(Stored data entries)
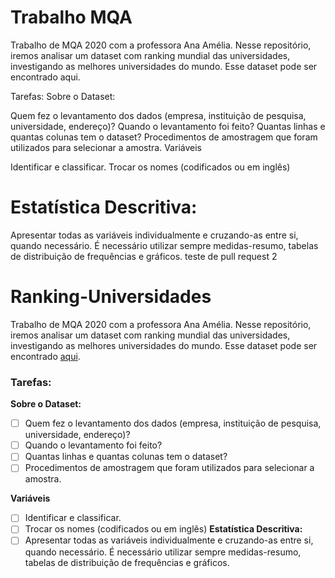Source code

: # Trabalho MQA
Trabalho de MQA 2020 com a professora Ana Amélia. Nesse repositório, iremos analisar um dataset com ranking mundial das universidades, investigando as melhores universidades do mundo. Esse dataset pode ser encontrado aqui.

Tarefas:
Sobre o Dataset:

 Quem fez o levantamento dos dados (empresa, instituição de pesquisa, universidade, endereço)?
 Quando o levantamento foi feito?
 Quantas linhas e quantas colunas tem o dataset?
 Procedimentos de amostragem que foram utilizados para selecionar a amostra.
Variáveis

 Identificar e classificar.
 Trocar os nomes (codificados ou em inglês)
 
# Estatística Descritiva:
Apresentar todas as variáveis individualmente e cruzando-as entre si, quando necessário. É necessário utilizar sempre medidas-resumo, tabelas de distribuição de frequências e gráficos. teste de pull request 2
 
# Ranking-Universidades
Trabalho de MQA 2020 com a professora Ana Amélia. Nesse repositório, iremos analisar um dataset com ranking mundial das universidades, investigando as melhores universidades do mundo. Esse dataset pode ser encontrado [aqui](https://www.kaggle.com/mylesoneill/world-university-rankings).

### Tarefas: 

**Sobre o Dataset:**
- [ ] Quem fez o levantamento dos dados (empresa, instituição de pesquisa, universidade, endereço)? 
- [ ] Quando o levantamento foi feito? 
- [ ] Quantas linhas e quantas colunas tem o dataset? 
- [ ] Procedimentos de amostragem que foram utilizados para selecionar a amostra.

**Variáveis**
- [ ] Identificar e classificar.
- [ ] Trocar os nomes (codificados ou em inglês)
**Estatística Descritiva:**
- [ ] Apresentar todas as variáveis individualmente e cruzando-as entre si, quando necessário. É necessário utilizar sempre medidas-resumo, tabelas de distribuição de frequências e gráficos.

Exercise: Across the records above, show each line containing the word "aqui".

Answer box:
Trabalho de MQA 2020 com a professora Ana Amélia. Nesse repositório, iremos analisar um dataset com ranking mundial das universidades, investigando as melhores universidades do mundo. Esse dataset pode ser encontrado aqui.
Trabalho de MQA 2020 com a professora Ana Amélia. Nesse repositório, iremos analisar um dataset com ranking mundial das universidades, investigando as melhores universidades do mundo. Esse dataset pode ser encontrado [aqui](https://www.kaggle.com/mylesoneill/world-university-rankings).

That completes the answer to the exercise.